Sou de um bairro da Zona Norte que tinha, até certo tempo, a peculiaridade de ser populado pelas mesmas famílias desde o seu surgimento, que foi há muitos anos. Hoje, a população dele é majoritariamente de idosos. Casas sempre iguais. Caminhos mantidos por décadas. A árvore genealógica do menino que cresceu e foi preso aos 12 anos por furto de uma farmácia se enlaça comigo. Tudo aqui foi igual por tanto tempo que se desconhece algo desconhecido um do outro. Então pessoas nasceram de outras e a geração da minha mãe se formou para, em seguida, surgir a minha.

Cresci conhecendo as pessoas mais velhas do bairro, e a suas relações com meus pais e os pais deles também. Hoje, algumas dessas pessoas já morreram. A peculiaridade que eu havia encontrado no bairro se desfazia. Junto disso, casas surgiram, quitinetes eram povoadas e novos estabelecimentos comerciais demarcavam espaços contra antigos comércios. O Tempo desgastou a sustentação de um conjunto de vidas que apenas seguia. E, como um ciclo, a morte parecia um novo começo. Seria o isso o que chamam de Futuro?

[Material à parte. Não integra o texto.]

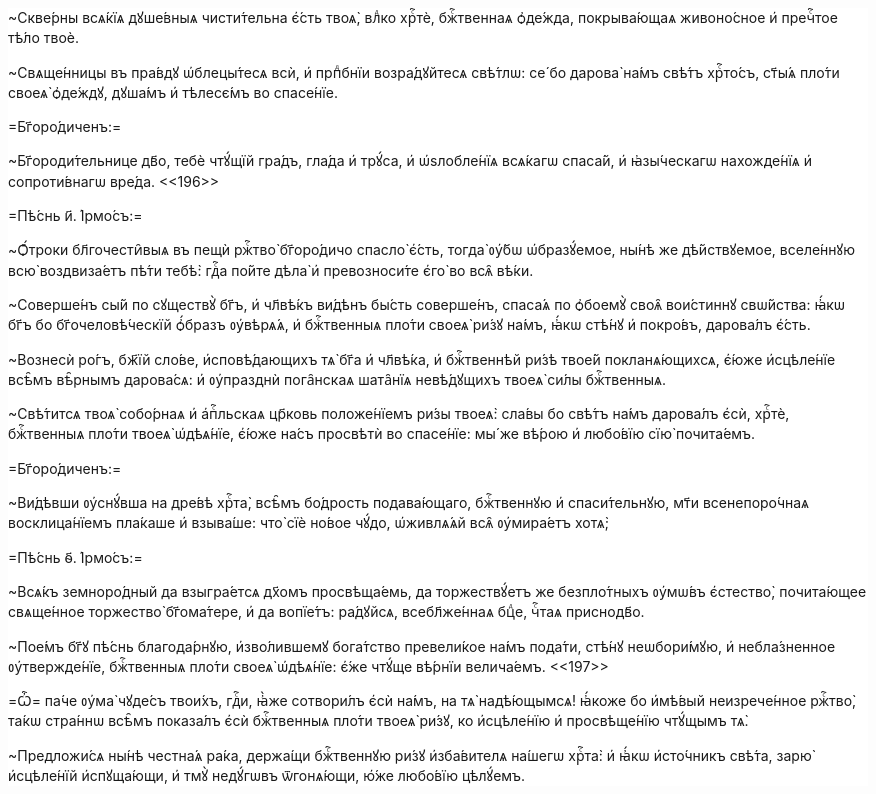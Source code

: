 ~Скве́рны всѧ́кїѧ дꙋше́вныѧ чисти́тельна є҆́сть твоѧ̀, влⷣко хрⷭ҇тѐ,
бжⷭ҇твеннаѧ ѻ҆де́жда, покрыва́ющаѧ живоно́сное и҆ пречⷭ҇тое тѣ́ло твоѐ.

~Свѧще́нницы въ пра́вдꙋ ѡ҆блецы́тесѧ всѝ, и҆ прпⷣбнїи возра́дꙋйтесѧ свѣ́тлѡ:
се́ бо дарова̀ на́мъ свѣ́тъ хрⷭ҇то́съ, ст҃ы́ѧ пло́ти своеѧ̀ ѻ҆де́ждꙋ, дꙋша́мъ и҆
тѣлесє́мъ во спасе́нїе.

=Бг҃оро́диченъ:=

~Бг҃ороди́тельнице дв҃о, тебѐ чтꙋ́щїй гра́дъ, гла́да и҆ трꙋ́са, и҆ ѡ҆ѕлобле́нїѧ
всѧ́кагѡ спаса́й, и҆ ꙗ҆зы́ческагѡ нахожде́нїѧ и҆ сопроти́внагѡ вре́да. <<196>>

=Пѣ́снь и҃. І҆рмо́съ:=

~Ѻ҆́троки бл҃гочести̑выѧ въ пещѝ ржⷭ҇тво̀ бг҃оро́дичо спасло̀ є҆́сть, тогда̀
ᲂу҆́бѡ ѡ҆бразꙋ́емое, ны́нѣ же дѣ́йствꙋемое, вселе́ннꙋю всю̀ воздвиза́етъ пѣ́ти
тебѣ̀: гдⷭ҇а по́йте дѣла̀ и҆ превозноси́те є҆го̀ во всѧ̑ вѣ́ки.

~Соверше́нъ сы́й по сꙋществꙋ̀ бг҃ъ, и҆ чл҃вѣ́къ ви́дѣнъ бы́сть соверше́нъ,
спаса́ѧ по ѻ҆боемꙋ̀ своѧ̑ вои́стиннꙋ свѡ́йства: ꙗ҆́кѡ бг҃ъ бо бг҃очеловѣ́ческїй
ѻ҆́бразъ ᲂу҆вѣрѧ́ѧ, и҆ бжⷭ҇твенныѧ пло́ти своеѧ̀ ри́зꙋ на́мъ, ꙗ҆́кѡ стѣ́нꙋ и҆
покро́въ, дарова́лъ є҆́сть.

~Вознесѝ ро́гъ, бж҃їй сло́ве, и҆сповѣ́дающихъ тѧ̀ бг҃а и҆ чл҃вѣ́ка, и҆
бжⷭ҇твеннѣй ри́зѣ твое́й покланѧ́ющихсѧ, є҆́юже и҆сцѣле́нїе всѣ̑мъ вѣ̑рнымъ
дарова́сѧ: и҆ ᲂу҆празднѝ пога̑нскаѧ шата̑нїѧ невѣ́дꙋщихъ твоеѧ̀ си́лы
бжⷭ҇твенныѧ.

~Свѣ́титсѧ твоѧ̀ собо́рнаѧ и҆ а҆пⷭ҇льскаѧ цр҃ковь положе́нїемъ ри́зы твоеѧ̀:
сла́вы бо свѣ́тъ на́мъ дарова́лъ є҆сѝ, хрⷭ҇тѐ, бжⷭ҇твенныѧ пло́ти твоеѧ̀
ѡ҆дѣѧ́нїе, є҆́юже на́съ просвѣтѝ во спасе́нїе: мы́ же вѣ́рою и҆ любо́вїю сїю̀
почита́емъ.

=Бг҃оро́диченъ:=

~Ви́дѣвши ᲂу҆снꙋ́вша на дре́вѣ хрⷭ҇та̀, всѣ̑мъ бо́дрость подава́ющаго,
бжⷭ҇твеннꙋю и҆ спаси́тельнꙋю, мт҃и всенепоро́чнаѧ восклица́нїемъ пла́каше и҆
взыва́ше: что̀ сїѐ но́вое чꙋ́до, ѡ҆живлѧ́ѧй всѧ̑ ᲂу҆мира́етъ хотѧ̀;

=Пѣ́снь ѳ҃. І҆рмо́съ:=

~Всѧ́къ земноро́дный да взыгра́етсѧ дх҃омъ просвѣща́емь, да торжествꙋ́етъ же
безпло́тныхъ ᲂу҆мѡ́въ є҆стество̀, почита́ющее свѧще́нное торжество̀ бг҃ома́тере,
и҆ да вопїе́тъ: ра́дꙋйсѧ, всебл҃же́ннаѧ бцⷣе, чⷭ҇таѧ приснодв҃о.

~Пое́мъ бг҃ꙋ пѣ́снь благода́рнꙋю, и҆зво́лившемꙋ бога́тство превели́кое на́мъ
пода́ти, стѣ́нꙋ неѡбори́мꙋю, и҆ небла́зненное ᲂу҆твержде́нїе, бжⷭ҇твенныѧ пло́ти
своеѧ̀ ѡ҆дѣѧ́нїе: є҆́же чтꙋ́ще вѣ́рнїи велича́емъ. <<197>>

=Ѽ= па́че ᲂу҆ма̀ чꙋде́съ твои́хъ, гдⷭ҇и, ꙗ҆̀же сотвори́лъ є҆сѝ на́мъ, на тѧ̀
надѣ́ющымсѧ! ꙗ҆́коже бо и҆мѣ́вый неизрече́нное ржⷭ҇тво̀, та́кѡ стра́ннѡ всѣ̑мъ
показа́лъ є҆сѝ бжⷭ҇твенныѧ пло́ти твоеѧ̀ ри́зꙋ, ко и҆сцѣле́нїю и҆ просвѣще́нїю
чтꙋ́щымъ тѧ̀.

~Предложи́сѧ ны́нѣ честна́ѧ ра́ка, держа́щи бжⷭ҇твеннꙋю ри́зꙋ и҆зба́вителѧ
на́шегѡ хрⷭ҇та̀: и҆ ꙗ҆́кѡ и҆сто́чникъ свѣ́та, зарю̀ и҆сцѣле́нїй и҆спꙋща́ющи, и҆
тмꙋ̀ недꙋ́гѡвъ ѿгонѧ́ющи, ю҆́же любо́вїю цѣлꙋ́емъ.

O girar interminável da Roda da Fortuna. Dormir é relaxar da tontura do ciclo.  A vida é como um carro de cartoon, com as rodas triangulares, girando, girando e girando, deixando feridas no caminho. Não era o Futuro.

Nas primeiras semanas de Março de 2020 ocorreu de ser uma das últimas vezes que eu iria ao shopping naquele ano. Nesse mês, eu e a cidade como um todo nos recolheríamos em casa para nos proteger da COVID-19. Desde então, para mim e para muita gente, o mundo mudou. Paredes brancas. A repetição da rotina sem a queimação na pele que nos deixava despertados. Meu vento das montanhas era um ventilador de 6 pás. O que, em parte, aliviava, era saber que essa agonia não era apenas minha: família e amigos também sofriam com o isolamento.

Com o passar dos meses, os limites do isolamento foram se desenrolando e, até agora, quando escrevo, o mundo não voltou pro eixo. Teresina não voltou pro eixo. A cidade virou um carro derrapando numa autoestrada de madrugada, na chuva. E, de repente, eu me vi dentro do veículo.

Eu que sempre me vi em um caldeirão de gente, virei o vazio de um tanque de fundo vasto. O xilofone de pedrinhas da Universidade. As pegadas. O Sol atravessando as folhagens e descansando em mim e nos meus amigos. A urgência e o marasmo, juntos. Fazer parte de algo maior e que reverbera e que faz chorar e que faz sorrir. O meu vento das montanhas era sorriso, a alegria e saber que vivia. Agora, eu coleciono fotos do Sol como um faminto corre atrás de migalhas.

A pandemia ainda não acabou, mas foi amenizada. Estou vacinado com três doses de vacina, minha família também, e isso nos garante maior conforto para sair de casa e menos medo de ter casos graves da doença que, julgado pelo histórico de saúde das pessoas daqui, morreríamos todos. Apesar disso, eu não creio que consiga sair de casa e ir muito longe.

De repente, percebi que a cidade em que vivo é alheia a minha realidade. Os ônibus são hoje piores do que eram antes. Em época de chuva, muito mais pessoas estão sofrendo com as enchentes. Desemprego. Péssima gestão. Nossa cidade nos expulsa quando não permite que vivámos. É o oxigênio desviando do pulmão.

E nesses contrapontos ilógicos, com Teresina se rachando por dentro, vejo o que acontece quando a malha do Tempo não se deita sobre o corpo de alguém. A corrosão fica explícita. Eu mudei porque tudo ao meu redor mudou, entretanto, de algum modo continua aqui, como dois corpos ocupando o mesmo lugar. Apagaram o fervor que borbulhava a gente. Somos antigas bolhas de sabão evaporando na mão de uma criança.

Nessa cidade, o ciclo que nos faz seguir em frente foi suspenso. Estamos mudando, mas, na verdade, é como se estivéssemos murchando. E, enquanto ainda estou preso dentro de casa, tenho que achar dentro dela a cidade que me falta.